Tested [by Jed Clear] with MacOSX 10.5.6 Intel and a nuvi 265WT.

In the above articles I wrote about how all the nüvi series -- except the 200 series -- could take advantage of their .mp3 capability to permit special sounds of voice, sound effects, or even music to alert them in place of the generic audio alerts of 'BONG BONG' (Proximity) or 'PING PING' (Speed) sounds that their devices offer.

While the nuvi series doesn't have .mp3 capability
it does have .wav capability -- and 200 series users -- you can take advantage of that.

What I am about to tell you is what I've gleaned from writings on various Forums; primarily the POI Factory in their Garmin Talk, topic 'Nuvi 200 and mp3'.
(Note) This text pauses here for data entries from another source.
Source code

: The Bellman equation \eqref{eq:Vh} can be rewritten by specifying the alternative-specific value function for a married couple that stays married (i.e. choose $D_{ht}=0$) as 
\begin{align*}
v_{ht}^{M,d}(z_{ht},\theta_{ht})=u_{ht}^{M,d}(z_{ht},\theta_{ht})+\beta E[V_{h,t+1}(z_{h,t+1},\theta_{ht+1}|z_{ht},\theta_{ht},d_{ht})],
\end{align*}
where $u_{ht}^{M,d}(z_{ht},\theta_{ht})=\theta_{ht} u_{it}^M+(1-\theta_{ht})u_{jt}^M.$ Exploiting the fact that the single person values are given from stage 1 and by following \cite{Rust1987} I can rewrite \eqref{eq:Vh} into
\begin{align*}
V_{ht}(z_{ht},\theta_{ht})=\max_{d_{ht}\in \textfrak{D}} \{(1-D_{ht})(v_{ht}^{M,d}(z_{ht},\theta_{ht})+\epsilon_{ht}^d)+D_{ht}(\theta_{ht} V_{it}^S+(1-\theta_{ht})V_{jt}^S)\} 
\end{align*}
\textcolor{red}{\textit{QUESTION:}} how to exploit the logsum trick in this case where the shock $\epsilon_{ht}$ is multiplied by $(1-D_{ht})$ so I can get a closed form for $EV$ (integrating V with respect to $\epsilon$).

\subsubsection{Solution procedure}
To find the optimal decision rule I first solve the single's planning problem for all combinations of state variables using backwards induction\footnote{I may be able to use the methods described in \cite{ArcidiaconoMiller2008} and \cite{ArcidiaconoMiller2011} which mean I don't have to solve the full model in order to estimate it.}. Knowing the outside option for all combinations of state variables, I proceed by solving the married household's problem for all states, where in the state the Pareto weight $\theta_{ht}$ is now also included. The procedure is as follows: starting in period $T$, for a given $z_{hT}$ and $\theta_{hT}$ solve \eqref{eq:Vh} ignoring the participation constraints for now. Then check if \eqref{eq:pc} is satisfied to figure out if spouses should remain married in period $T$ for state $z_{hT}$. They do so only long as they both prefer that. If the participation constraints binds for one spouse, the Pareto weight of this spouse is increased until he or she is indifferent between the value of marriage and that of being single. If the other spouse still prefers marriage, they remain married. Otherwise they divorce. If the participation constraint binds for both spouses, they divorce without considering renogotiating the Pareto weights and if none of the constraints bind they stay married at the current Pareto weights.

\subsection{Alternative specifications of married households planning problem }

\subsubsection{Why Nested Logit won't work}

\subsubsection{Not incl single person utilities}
[You can read them yourself at:
http://www.poi-factory.com/node/13429?page=1
and
http://www.poi-factory.com/node/13041]


There are many writers and entries, and sometimes I was confused, but when I sorted it all out and tried some experimenting, I finally got it to work. I want to thank contributors for their writings and particularly: Phil Hornsby, bandaid, and ttran-austin (who gave me the necessary key that solved my stumbling block.)
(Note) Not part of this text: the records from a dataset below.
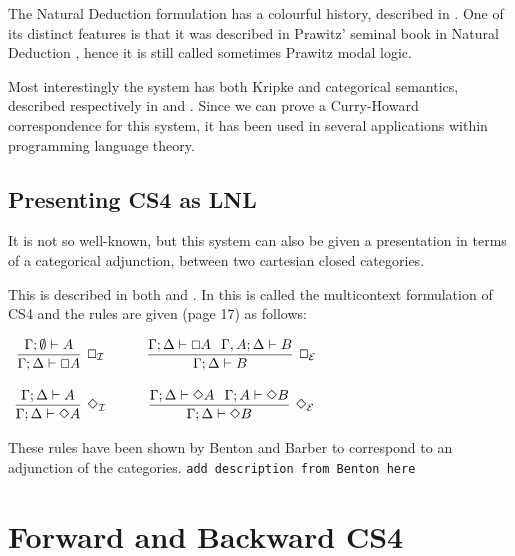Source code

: \documentclass{article}
\renewcommand{\Box}{\oblong}
\begin{document}
The Natural Deduction formulation has a  colourful history, described in \cite{CS4}. One of its distinct features is that it was described in Prawitz' seminal book in Natural Deduction \cite{prawitz1965}, hence it is still called sometimes Prawitz modal logic.

Most interestingly the system has both Kripke and categorical semantics, described  respectively in \cite{alechinaetal} and \cite{CS4}. Since we can prove a Curry-Howard correspondence for this system, it has been used in several applications within programming language theory. 

\subsection{Presenting CS4 as LNL}
It is not so well-known, but this system can also be given a presentation in terms of a categorical adjunction, between two cartesian closed categories. 

This is described in both \cite{CS4} and \cite{icalp1998}. In \cite{CS4} this is called the multicontext formulation of CS4 and the rules are given (page 17) as follows:

\begin{center}
  \begin{math}
    \begin{array}{ccccc}              
      \infer[\Box_{\mathcal{I}}]{\Gamma; \Delta \vdash \Box A}{
        \Gamma;\emptyset \vdash  A
      }
      & \quad &
      \infer[\Box_{\mathcal{E}}]{\Gamma;\Delta \vdash B}{\Gamma; \Delta \vdash \Box A \hspace{.1in}
        \Gamma, A;\Delta \vdash B
      }\\\\
      \infer[\Diamond_{\mathcal{I}}]{\Gamma;\Delta \vdash \Diamond A}{
        \Gamma;\Delta \vdash A
      }
      & \quad &
      \infer[\Diamond_{\mathcal{E}}]{\Gamma;\Delta \vdash \Diamond B}{
        \Gamma ;\Delta \vdash \Diamond A \hspace{.1in}\Gamma; A\vdash \Diamond B
      }
    \end{array}        
  \end{math}
\end{center}

These rules have been shown by Benton\cite{benton1995} and Barber to correspond to an adjunction of the categories.
{\tt add description from Benton here}

\section{Forward and Backward CS4}
\end{document}
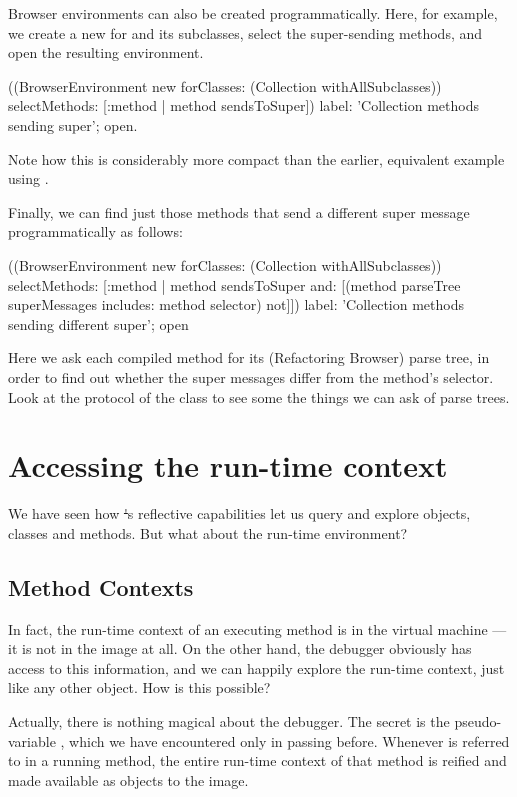\documentclass[a4paper,10pt,twoside]{book}
\begin{document}
Browser environments can also be created programmatically.
Here, for example, we create a new  for  and its subclasses, select the super-sending methods, and open the resulting environment.
\begin{code}{}
((BrowserEnvironment new forClasses: (Collection withAllSubclasses))
	selectMethods: [:method | method sendsToSuper])
	label: 'Collection methods sending super';
	open.
\end{code}{}

Note how this is considerably more compact than the earlier, equivalent example using .

Finally, we can find just those methods that send a different super message programmatically as follows:
\begin{code}{}
((BrowserEnvironment new forClasses: (Collection withAllSubclasses))
	selectMethods: [:method | 
		method sendsToSuper
		and: [(method parseTree superMessages includes: method selector) not]])
	label: 'Collection methods sending different super';
	open
\end{code}
Here we ask each compiled method for its (Refactoring Browser) parse tree, in order to find out whether the super messages differ from the method's selector.
Look at the  protocol of the class  to see some the things we can ask of parse trees.

\section{Accessing the run-time context}

We have seen how \st's reflective capabilities let us query and explore objects, classes and methods.  But what about the run-time environment?

\subsection{Method Contexts}

In fact, the run-time context of an executing method is in the virtual machine --- it is not in the image at all.
On the other hand, the debugger obviously has access to this information, and we can happily explore the run-time context, just like any other object.
How is this possible?

Actually, there is nothing magical about the debugger.
The secret is the pseudo-variable , which we have encountered only in passing before.
Whenever  is referred to in a running method, the entire run-time context of that method is reified and made available as  objects to the image.
\end{document}
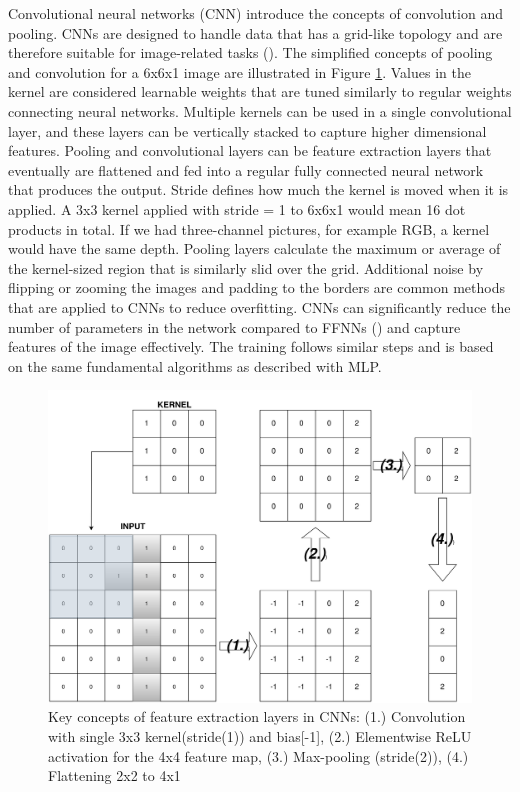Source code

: Convolutional neural networks (CNN) introduce the concepts of convolution and pooling. CNNs are designed to handle data that has a grid-like topology and are therefore suitable for image-related tasks (\cite{Goodfellow-et-al-2016}). The simplified concepts of pooling and convolution for a 6x6x1 image are illustrated in Figure \ref{CnnExpl}. Values in the kernel are considered learnable weights that are tuned similarly to regular weights connecting neural networks. Multiple kernels can be used in a single convolutional layer, and these layers can be vertically stacked to capture higher dimensional features. Pooling and convolutional layers can be feature extraction layers that eventually are flattened and fed into a regular fully connected neural network that produces the output. Stride defines how much the kernel is moved when it is applied. A 3x3 kernel applied with stride = 1 to 6x6x1 would mean 16 dot products in total. If we had three-channel pictures, for example RGB, a kernel would have the same depth. Pooling layers calculate the maximum or average of the kernel-sized region that is similarly slid over the grid. Additional noise by flipping or zooming the images and padding to the borders are common methods that are applied to CNNs to reduce overfitting. CNNs can significantly reduce the number of parameters in the network compared to FFNNs (\cite{oshea2015introduction}) and capture features of the image effectively. The training follows similar steps and is based on the same fundamental algorithms as described with MLP.

\begin{figure}
    \centering
    \includegraphics[width=0.75\linewidth]{CNN2EXPL.png}
    \caption{Key concepts of feature extraction layers in CNNs: (1.) Convolution with single 3x3 kernel(stride(1)) and bias[-1], (2.) Elementwise ReLU activation for the 4x4 feature map, (3.) Max-pooling (stride(2)), (4.) Flattening 2x2 to 4x1}
    \label{CnnExpl}
\end{figure}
For series 200 users, instead of using an .mp3 file, you can use a .wav file provided certain conditions are met.

NOTE: other series users with .mp3 capability most probably would want to still use .mp3 files as .mp3 files are much smaller than .wav files.


ACTION 1: -- Use the Correct Version of POI Loader

Windows users must make sure that they are using POI Loader
v. 2.5.4 (the latest) to send Custom POIs to their nüvis. Some earlier versions of POI Loader may not permit this technique to work.

POI Loader v.2.5.4 is obtained as a download from Garmin at:

[March 2011 - current version of POI Loader is 2.6.1]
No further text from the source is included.